#################################
Known pulsar parameter estimation
#################################

CWInPy can be used for perform Bayesian inference on gravitational-wave data to estimate the
gravitational-wave signal parameters for emission from a known pulsar. To sample from the joint
parameter posterior distributions CWInPy uses the `bilby
<https://lscsoft.docs.ligo.org/bilby/>`_ package as an interface to a variety of stochastic sampling
methods.

CWInPy comes with an executable, ``cwinpy_pe``, for performing this analysis, which tries to
emulate, as much as possible, the functionality from the `LALSuite
<https://lscsoft.docs.ligo.org/lalsuite/>`_ code ``lalapps_pulsar_parameter_estimation_nested``
described in [1]_.

There is also an API for running this analysis from within a Python shell or script as described
:ref:`below<API>`.

Running the analysis
--------------------

The script, and :ref:`API`, can be used to perform parameter estimation over a variety of signal
parameter both on real data or simulated data. We will cover some examples of both cases and show
equivalent ways of running the analysis via the use of: command line arguments to the
``cwinpy_pe`` script; a configuration files, or the :ref:`API`. The current command line
arguments for ``cwinpy_pe`` are given :ref:`below<Command line arguments>`.

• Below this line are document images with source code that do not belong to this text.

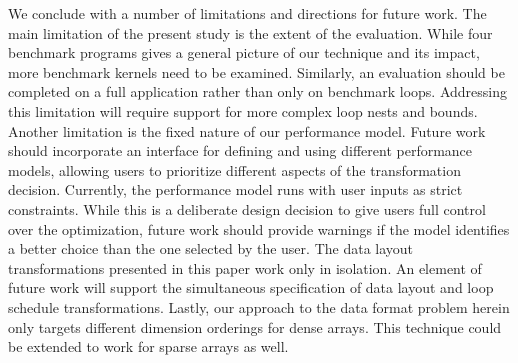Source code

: \documentclass[sigconf]{acmart}
\begin{document}
We conclude with a number of limitations and directions for future work.
The main limitation of the present study is the extent of the evaluation.
While four benchmark programs gives a general picture of our technique and its impact, more benchmark kernels need to be examined.
Similarly, an evaluation should be completed on a full application rather than only on benchmark loops.
Addressing this limitation will require support for more complex loop nests and bounds.
Another limitation is the fixed nature of our performance model.
Future work should incorporate an interface for defining and using different performance models, allowing users to prioritize different aspects of the transformation decision.
Currently, the performance model runs with user inputs as strict constraints.
While this is a deliberate design decision to give users full control over the optimization, future work should provide warnings if the model identifies a better choice than the one selected by the user. 
The data layout transformations presented in this paper work only in isolation. 
An element of future work will support the simultaneous specification of data layout and loop schedule transformations. 
Lastly, our approach to the data format problem herein only targets different dimension orderings for dense arrays. 
This technique could be extended to work for sparse arrays as well. 

\balance



\end{document}
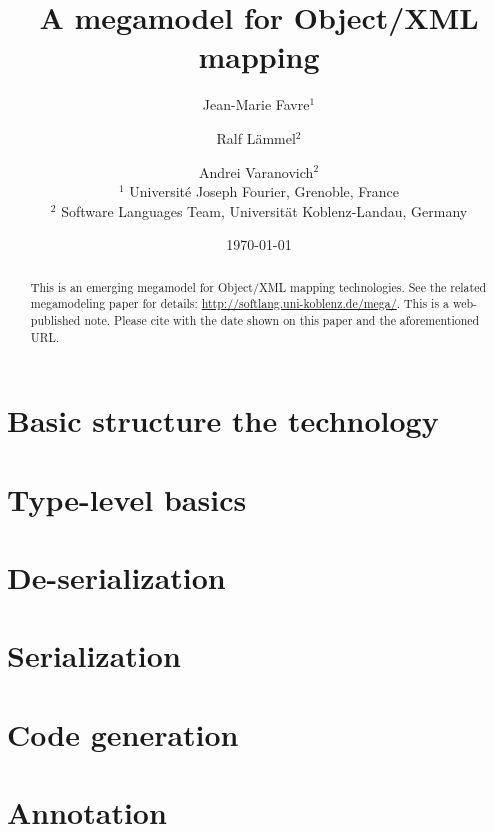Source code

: \documentclass{article}
\title{A megamodel for Object/XML mapping}
\author{Jean-Marie Favre$^1$ \and Ralf L{\"a}mmel$^2$ \and Andrei Varanovich$^2$\\
$^1$ Universit\'e Joseph Fourier, Grenoble, France\\
$^2$ Software Languages Team, Universit{\"a}t Koblenz-Landau, Germany}
\date{\today}
\begin{document}
\maketitle



\begin{abstract}
This is an emerging megamodel for Object/XML mapping technologies.
See the related megamodeling paper for details: 
\url{http://softlang.uni-koblenz.de/mega/}. This is a web-published note. 
Please cite with the date shown on this paper and the aforementioned URL. 
\end{abstract}

\tableofcontents

\newpage

\section{Basic structure the technology}



\newpage

\section{Type-level basics}



\newpage

\section{De-serialization}



\newpage

\section{Serialization}



\newpage

\section{Code generation}



\newpage

\section{Annotation}
\end{document}
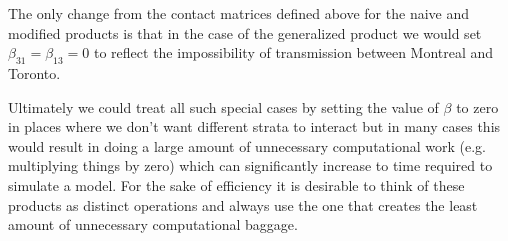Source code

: \FloatBarrier


The only change from the contact matrices defined above for the naive and modified products is that in the case of the generalized product we would set $\beta_{31} = \beta_{13} = 0$ to reflect the impossibility of transmission between Montreal and Toronto.

Ultimately we could treat all such special cases by setting the value of $\beta$ to zero in places where we don't want different strata to interact but in many cases this would result in doing a large amount of unnecessary computational work (e.g. multiplying things by zero) which can significantly increase to time required to simulate a model. For the sake of efficiency it is desirable to think of these products as distinct operations and always use the one that creates the least amount of unnecessary computational baggage. 


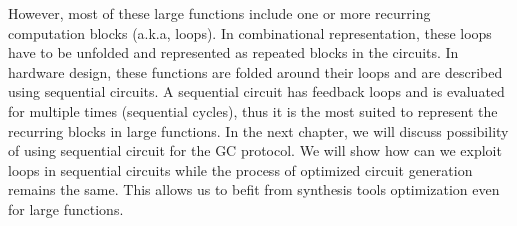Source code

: However, most of these large functions include one or more recurring computation blocks (a.k.a, loops).
In combinational representation, these loops have to be unfolded and represented as repeated blocks in the circuits.
In hardware design, these functions are folded around their loops and are described using sequential circuits.
A sequential circuit has feedback loops and is evaluated for multiple times (sequential cycles), thus it is the most suited to represent the recurring blocks in large functions.
In the next chapter, we will discuss possibility of using sequential circuit for the GC protocol.
We will show how can we exploit loops in sequential circuits while the process of optimized circuit generation remains the same.
This allows us to befit from synthesis tools optimization even for large functions.
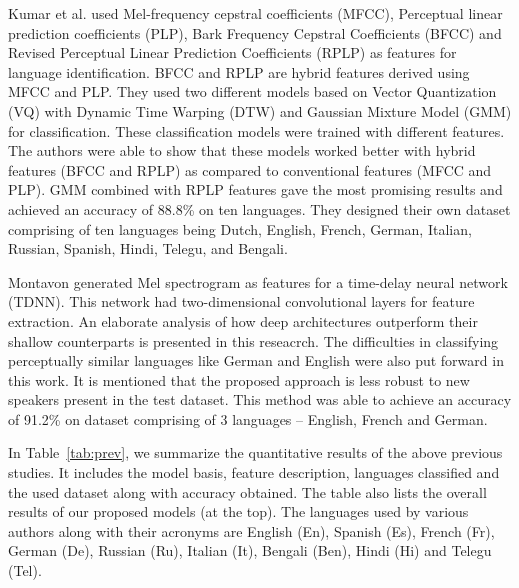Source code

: \documentclass[runningheads]{llncs}
\begin{document}
Kumar et al. \cite{kumar2010spoken} used Mel-frequency cepstral coefficients (MFCC), Perceptual linear prediction coefficients (PLP), Bark Frequency Cepstral Coefficients (BFCC) and Revised Perceptual Linear Prediction Coefficients (RPLP) as features for language identification. BFCC and RPLP are hybrid features derived using MFCC and PLP. They used two different models based on Vector Quantization (VQ) with Dynamic Time Warping (DTW) and Gaussian Mixture Model (GMM) for classification. These classification models were trained with different features. The authors were able to show that these models worked better with hybrid features (BFCC and RPLP) as compared to conventional features (MFCC and PLP). GMM combined with RPLP features gave the most promising results and achieved an accuracy of 88.8\% on ten languages. They designed their own dataset comprising of ten languages being Dutch, English, French, German, Italian, Russian, Spanish, Hindi, Telegu, and Bengali. 

Montavon \cite{montavon2009deep} generated Mel spectrogram as features for a time-delay neural network (TDNN). This network had two-dimensional convolutional layers for feature extraction. An elaborate analysis of how deep architectures outperform their shallow counterparts is presented in this reseacrch. The difficulties in classifying perceptually similar languages like German and English were also put forward in this work. It is mentioned that the proposed approach is less robust to new speakers present in the test dataset. This method was able to achieve an accuracy of 91.2\% on dataset comprising of 3 languages -- English, French and German.

In Table~\ref{tab:prev}, we summarize the quantitative results of the above previous studies. It includes the model basis, feature description, languages classified and the used dataset along with accuracy obtained. The table also lists the overall results of our proposed models (at the top). The languages used by various authors along with their acronyms are English (En), Spanish (Es), French (Fr), German (De), Russian (Ru), Italian (It), Bengali (Ben), Hindi (Hi) and Telegu (Tel).
\end{document}
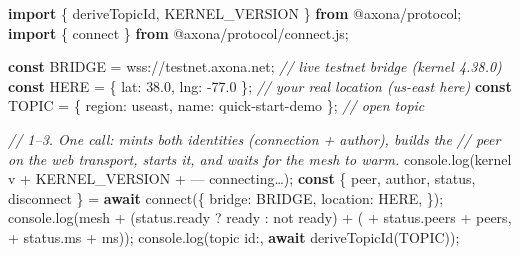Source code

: \documentclass[
  nobib]{tufte-handout}
\newenvironment{Shaded}{}{}
\newcommand{\AttributeTok}[1]{\textcolor[rgb]{0.49,0.56,0.16}{#1}}
\newcommand{\BuiltInTok}[1]{\textcolor[rgb]{0.00,0.50,0.00}{#1}}
\newcommand{\CommentTok}[1]{\textcolor[rgb]{0.38,0.63,0.69}{\textit{#1}}}
\newcommand{\ControlFlowTok}[1]{\textcolor[rgb]{0.00,0.44,0.13}{\textbf{#1}}}
\newcommand{\DataTypeTok}[1]{\textcolor[rgb]{0.56,0.13,0.00}{#1}}
\newcommand{\FloatTok}[1]{\textcolor[rgb]{0.25,0.63,0.44}{#1}}
\newcommand{\FunctionTok}[1]{\textcolor[rgb]{0.02,0.16,0.49}{#1}}
\newcommand{\ImportTok}[1]{\textcolor[rgb]{0.00,0.50,0.00}{\textbf{#1}}}
\newcommand{\KeywordTok}[1]{\textcolor[rgb]{0.00,0.44,0.13}{\textbf{#1}}}
\newcommand{\NormalTok}[1]{#1}
\newcommand{\OperatorTok}[1]{\textcolor[rgb]{0.40,0.40,0.40}{#1}}
\newcommand{\StringTok}[1]{\textcolor[rgb]{0.25,0.44,0.63}{#1}}
\begin{document}
\begin{Shaded}
\begin{Highlighting}[]
\ImportTok{import}\NormalTok{ \{ deriveTopicId}\OperatorTok{,}\NormalTok{ KERNEL\_VERSION \} }\ImportTok{from} \StringTok{\textquotesingle{}@axona/protocol\textquotesingle{}}\OperatorTok{;}
\ImportTok{import}\NormalTok{ \{ connect \} }\ImportTok{from} \StringTok{\textquotesingle{}@axona/protocol/connect.js\textquotesingle{}}\OperatorTok{;}

\KeywordTok{const}\NormalTok{ BRIDGE }\OperatorTok{=} \StringTok{\textquotesingle{}wss://testnet.axona.net\textquotesingle{}}\OperatorTok{;}           \CommentTok{// live testnet bridge (kernel 4.38.0)}
\KeywordTok{const}\NormalTok{ HERE   }\OperatorTok{=}\NormalTok{ \{ }\DataTypeTok{lat}\OperatorTok{:} \FloatTok{38.0}\OperatorTok{,} \DataTypeTok{lng}\OperatorTok{:} \OperatorTok{{-}}\FloatTok{77.0}\NormalTok{ \}}\OperatorTok{;}           \CommentTok{// your real location (us{-}east here)}
\KeywordTok{const}\NormalTok{ TOPIC  }\OperatorTok{=}\NormalTok{ \{ }\DataTypeTok{region}\OperatorTok{:} \StringTok{\textquotesingle{}useast\textquotesingle{}}\OperatorTok{,} \DataTypeTok{name}\OperatorTok{:} \StringTok{\textquotesingle{}quick{-}start{-}demo\textquotesingle{}}\NormalTok{ \}}\OperatorTok{;}   \CommentTok{// open topic}

\CommentTok{// 1–3. One call: mints both identities (connection + author), builds the}
\CommentTok{//      peer on the web transport, starts it, and waits for the mesh to warm.}
\BuiltInTok{console}\OperatorTok{.}\FunctionTok{log}\NormalTok{(}\StringTok{\textquotesingle{}kernel v\textquotesingle{}} \OperatorTok{+}\NormalTok{ KERNEL\_VERSION }\OperatorTok{+} \StringTok{\textquotesingle{} — connecting…\textquotesingle{}}\NormalTok{)}\OperatorTok{;}
\KeywordTok{const}\NormalTok{ \{ peer}\OperatorTok{,}\NormalTok{ author}\OperatorTok{,}\NormalTok{ status}\OperatorTok{,}\NormalTok{ disconnect \} }\OperatorTok{=} \ControlFlowTok{await} \FunctionTok{connect}\NormalTok{(\{}
  \DataTypeTok{bridge}\OperatorTok{:}\NormalTok{   BRIDGE}\OperatorTok{,}
  \DataTypeTok{location}\OperatorTok{:}\NormalTok{ HERE}\OperatorTok{,}
\NormalTok{\})}\OperatorTok{;}
\BuiltInTok{console}\OperatorTok{.}\FunctionTok{log}\NormalTok{(}\StringTok{\textquotesingle{}mesh \textquotesingle{}} \OperatorTok{+}\NormalTok{ (status}\OperatorTok{.}\AttributeTok{ready} \OperatorTok{?} \StringTok{\textquotesingle{}ready\textquotesingle{}} \OperatorTok{:} \StringTok{\textquotesingle{}not ready\textquotesingle{}}\NormalTok{) }\OperatorTok{+} \StringTok{\textquotesingle{} (\textquotesingle{}} \OperatorTok{+}\NormalTok{ status}\OperatorTok{.}\AttributeTok{peers} \OperatorTok{+} \StringTok{\textquotesingle{} peers, \textquotesingle{}} \OperatorTok{+}\NormalTok{ status}\OperatorTok{.}\AttributeTok{ms} \OperatorTok{+} \StringTok{\textquotesingle{}ms)\textquotesingle{}}\NormalTok{)}\OperatorTok{;}
\BuiltInTok{console}\OperatorTok{.}\FunctionTok{log}\NormalTok{(}\StringTok{\textquotesingle{}topic id:\textquotesingle{}}\OperatorTok{,} \ControlFlowTok{await} \FunctionTok{deriveTopicId}\NormalTok{(TOPIC))}\OperatorTok{;}


\end{Highlighting}
\end{Shaded}
\end{document}
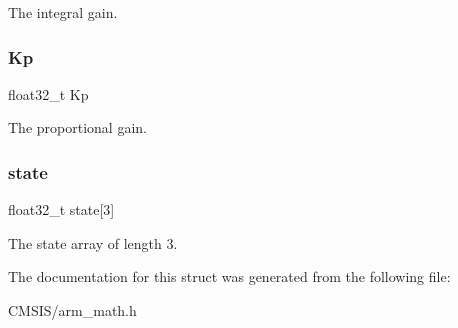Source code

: The integral gain. \mbox{\label{structarm__pid__instance__f32_abe23f3e122ef5f55398fcf77c793c425}} 
\subsubsection{\texorpdfstring{Kp}{Kp}}
{\footnotesize\ttfamily float32\+\_\+t Kp}

The proportional gain. \mbox{\label{structarm__pid__instance__f32_a473556ac6100fc188e77930d56f51062}} 
\subsubsection{\texorpdfstring{state}{state}}
{\footnotesize\ttfamily float32\+\_\+t state\mbox{[}3\mbox{]}}

The state array of length 3. 

The documentation for this struct was generated from the following file\+:\begin{DoxyCompactItemize}
\item 
C\+M\+S\+I\+S/arm\+\_\+math.\+h\end{DoxyCompactItemize}

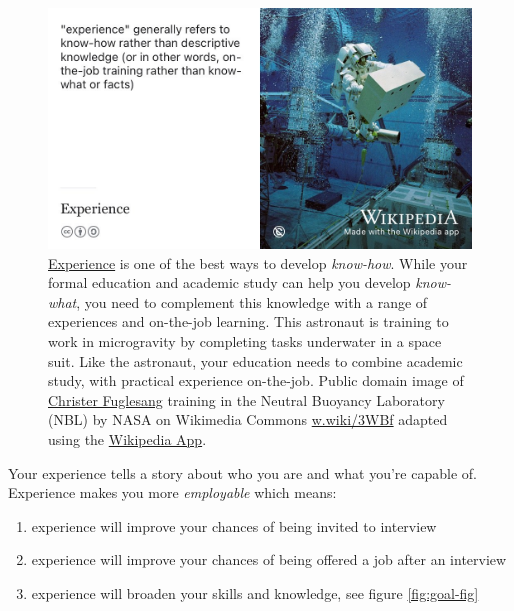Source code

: \documentclass[
]{book}
\providecommand{\tightlist}{%
  \setlength{\itemsep}{0pt}\setlength{\parskip}{0pt}}
\begin{document}
\begin{figure}

{\centering \includegraphics[width=1\linewidth]{images/experience} 

}

\caption{\href{https://en.wikipedia.org/wiki/Experience}{Experience} is one of the best ways to develop \emph{know-how}. While your formal education and academic study can help you develop \emph{know-what}, you need to complement this knowledge with a range of experiences and on-the-job learning. This astronaut is training to work in microgravity by completing tasks underwater in a space suit. Like the astronaut, your education needs to combine academic study, with practical experience on-the-job. Public domain image of \href{https://en.wikipedia.org/wiki/Christer_Fuglesang}{Christer Fuglesang} training in the Neutral Buoyancy Laboratory (NBL) by NASA on Wikimedia Commons \href{https://w.wiki/3WBf}{w.wiki/3WBf} adapted using the \href{https://apps.apple.com/us/app/wikipedia/id324715238}{Wikipedia App}.}\label{fig:experience-fig}
\end{figure}



Your experience tells a story about who you are and what you're capable of. Experience makes you more \emph{employable} which means:

\begin{enumerate}
\def\labelenumi{\arabic{enumi}.}
\tightlist
\item
  experience will improve your chances of being invited to interview
\item
  experience will improve your chances of being offered a job after an interview
\item
  experience will broaden your skills and knowledge, see figure \ref{fig:goal-fig}
\end{enumerate}
\end{document}
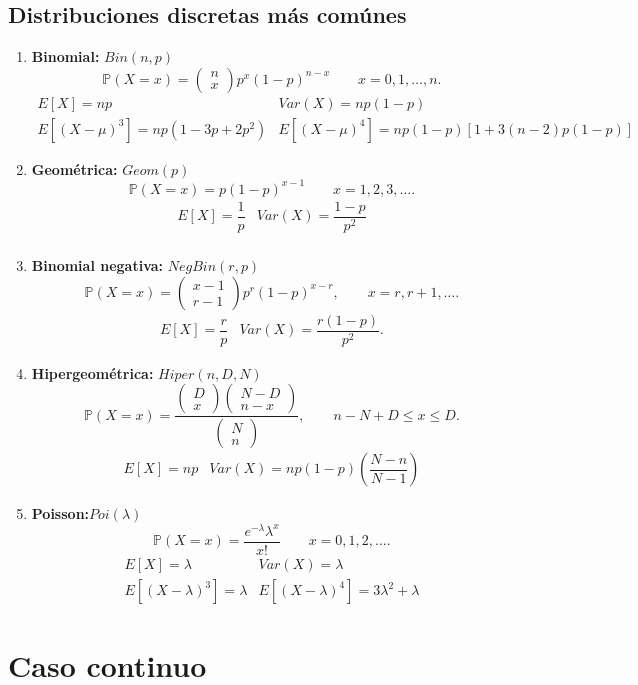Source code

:\documentclass[11pt]{report}
\theoremstyle{break}
\theoremstyle{break}
\begin{document}
\subsection{Distribuciones discretas más comúnes}
\label{seccion: distribuciones discretas}
\begin{enumerate}[label=\alph*)]
\item \textbf{Binomial:} $Bin(n,p)$
$$
\mathbb{P}(X=x) = \begin{pmatrix}
n \\
x
\end{pmatrix} p^{x}(1 - p)^{n -x} \qquad x=0,1,\ldots,n.
$$
$$
\begin{matrix}
E[X] = np & Var(X) = np(1-p) \\
E[(X - \mu)^3] = np(1-3p+2p^2) & E[(X - \mu)^4] = np(1-p)[1 + 3(n-2)p(1-p)]
\end{matrix}
$$
\item \textbf{Geométrica:} $Geom(p)$
$$
\mathbb{P}(X = x) = p(1-p)^{x-1} \qquad x=1,2,3,\ldots.
$$
$$
\begin{matrix}
E[X] = \dfrac{1}{p} & Var(X) = \dfrac{1-p}{p^2} \\
\end{matrix}
$$
\item \textbf{Binomial negativa:} $NegBin(r,p)$
$$
\mathbb{P}(X=x) = \begin{pmatrix}
x-1 \\
r-1
\end{pmatrix} p^{r}(1-p)^{x-r}, \qquad x=r,r+1,\ldots.
$$
$$
\begin{matrix}
E[X] = \dfrac{r}{p} & Var(X) = \dfrac{r(1-p)}{p^2}.
\end{matrix}
$$
\item \textbf{Hipergeométrica:} $Hiper(n,D,N)$
$$
\mathbb{P}(X = x) = \dfrac{ \begin{pmatrix}
D \\
x
\end{pmatrix} \begin{pmatrix}
N-D \\
n-x
\end{pmatrix} }{ \begin{pmatrix}
N \\
n
\end{pmatrix}}, \qquad n-N+D \leq x \leq D.
$$
$$
\begin{matrix}
E[X] = np & Var(X) = np(1-p)\left( \dfrac{N-n}{N-1} \right)
\end{matrix}
$$
\item \textbf{Poisson:}$Poi(\lambda)$
$$
\mathbb{P}(X = x) = \dfrac{e^{-\lambda} \lambda^x }{x!} \qquad x=0,1,2,\ldots. 
$$
$$
\begin{matrix}
E[X] = \lambda & Var(X) = \lambda \\
E[(X-\lambda)^3] = \lambda & E[(X - \lambda)^4] = 3\lambda^2 + \lambda
\end{matrix}
$$
\end{enumerate}
\section{Caso continuo}
\label{seccion:variables continuas}
\end{document}
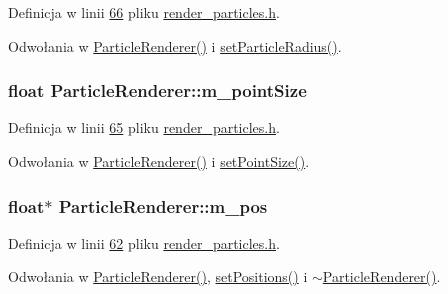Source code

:Definicja w linii \hyperlink{render__particles_8h_source_l00066}{66} pliku \hyperlink{render__particles_8h_source}{render\-\_\-particles.\-h}.



Odwołania w \hyperlink{render__particles_8cpp_source_l00025}{Particle\-Renderer()} i \hyperlink{render__particles_8h_source_l00042}{set\-Particle\-Radius()}.

\hypertarget{class_particle_renderer_a1ca13e546c937cb546c0da19fa853b34}{
\subsubsection[{m\-\_\-point\-Size}]{\setlength{\rightskip}{0pt plus 5cm}float Particle\-Renderer\-::m\-\_\-point\-Size\hspace{0.3cm}{\ttfamily [protected]}}}\label{class_particle_renderer_a1ca13e546c937cb546c0da19fa853b34}


Definicja w linii \hyperlink{render__particles_8h_source_l00065}{65} pliku \hyperlink{render__particles_8h_source}{render\-\_\-particles.\-h}.



Odwołania w \hyperlink{render__particles_8cpp_source_l00025}{Particle\-Renderer()} i \hyperlink{render__particles_8h_source_l00038}{set\-Point\-Size()}.

\hypertarget{class_particle_renderer_a1d74720edb5c3a13edcdd176ac0d84c7}{
\subsubsection[{m\-\_\-pos}]{\setlength{\rightskip}{0pt plus 5cm}float$\ast$ Particle\-Renderer\-::m\-\_\-pos\hspace{0.3cm}{\ttfamily [protected]}}}\label{class_particle_renderer_a1d74720edb5c3a13edcdd176ac0d84c7}


Definicja w linii \hyperlink{render__particles_8h_source_l00062}{62} pliku \hyperlink{render__particles_8h_source}{render\-\_\-particles.\-h}.



Odwołania w \hyperlink{render__particles_8cpp_source_l00025}{Particle\-Renderer()}, \hyperlink{render__particles_8cpp_source_l00042}{set\-Positions()} i \hyperlink{render__particles_8cpp_source_l00037}{$\sim$\-Particle\-Renderer()}.

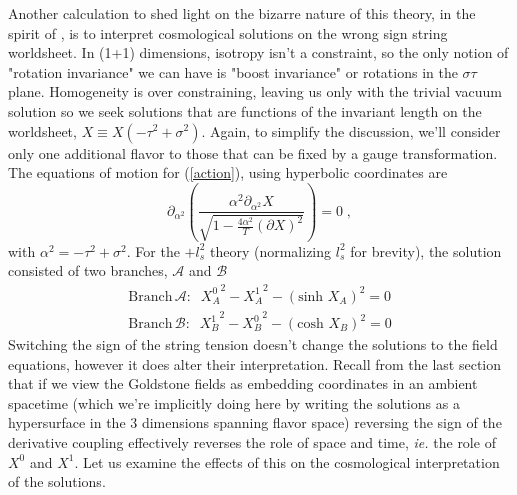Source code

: \documentclass[%
 reprint,
 amsmath,amssymb,
 aps,
]{revtex4-1}
\begin{document}
Another calculation to shed light on the bizarre nature of this theory, in the spirit of
\cite{Dubovsky:2012wk}, is to interpret cosmological solutions on the wrong sign string worldsheet.
In (1+1) dimensions, isotropy isn't a constraint, so the only notion of "rotation invariance" we can
have is "boost invariance" or rotations in the $\sigma\tau$ plane.  Homogeneity is over
constraining, leaving us only with the trivial vacuum solution so we seek solutions that are
functions of the invariant length on the worldsheet, $X \equiv X(-\tau^2 + \sigma^2)$.  Again, to
simplify the discussion, we'll consider only one additional flavor to those that can be fixed by a
gauge transformation. The equations of motion for (\ref{action}), using hyperbolic coordinates are
\begin{equation}
    \partial_{\alpha^2} \left( \frac{\alpha^2 \partial_{\alpha^2} X}{\sqrt{1 -
    \frac{4\alpha^2}{T}(\partial X)^2}} \right) = 0 \nonumber \; ,
\end{equation}
with $\alpha^2 = -\tau^2 + \sigma^2$.  For the $+l_{s}^{2}$ theory (normalizing $l_s^2$ for brevity), the
solution consisted of two branches,
$\mathcal{A}$ and $\mathcal{B}$
\begin{align}
    \mathrm{Branch} \, \mathcal{A}: \; \; \left . X^{0}_A \right . ^{2} -\left . X^{1}_A \right . ^{2} -
    (\text{sinh } X_A)^{2}=0 \nonumber \\
    \mathrm{Branch} \, \mathcal{B}: \; \; \left . X^{1}_B \right . ^{2} -\left . X^{0}_B \right . ^{2} -
    (\text{cosh } X_B)^{2}=0 \nonumber
\end{align}
Switching the sign of the string tension doesn't change the solutions to the field equations,
however it does alter their interpretation.  Recall from the last section that if we view the Goldstone
fields as embedding coordinates in an ambient spacetime (which we're implicitly doing here by
writing the solutions as a hypersurface in the 3 dimensions spanning flavor space) reversing the
sign of the derivative coupling effectively reverses the role of space and time, \emph{ie.} the role
of $X^0$ and $X^1$. Let us examine the effects of this on the cosmological interpretation of
the solutions.
\end{document}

Example: single detector data
=============================

In the first example we will show how to perform parameter estimation on some real
gravitational-wave data. We will use a short segment of data from the O1 run of the LIGO detectors
(the whole of which can be found on the `GWOSC website
<https://www.gw-openscience.org/archive/O1/>`_) between GPS times of 1132444817 and 1136419217. The
O1 dataset contains a set of simulated pulsar signals that have been `"injected"
<https://www.gw-openscience.org/o1_inj/>`_ into it. We will look at the injected signal named
``PULSAR8``, the parameters of which can be found at `this link
<https://www.gw-openscience.org/static/injections/o1/cw_injections.html>`_.

The data we will use in this example is from the `LIGO Hanford <https://www.ligo.caltech.edu/WA>`_
detector (abbreviated to "H1") and has been heterodyned using the known phase evolution of the
simulated signal (see the description :ref:`here<Heterodyned Data>`), and low-pass filtered and
down-sampled to a rate of one sample per minute. This data file (in a gzipped format) can be
downloaded here: :download:`fine-H1-PULSAR08.txt.gz <data/fine-H1-PULSAR08.txt.gz>`.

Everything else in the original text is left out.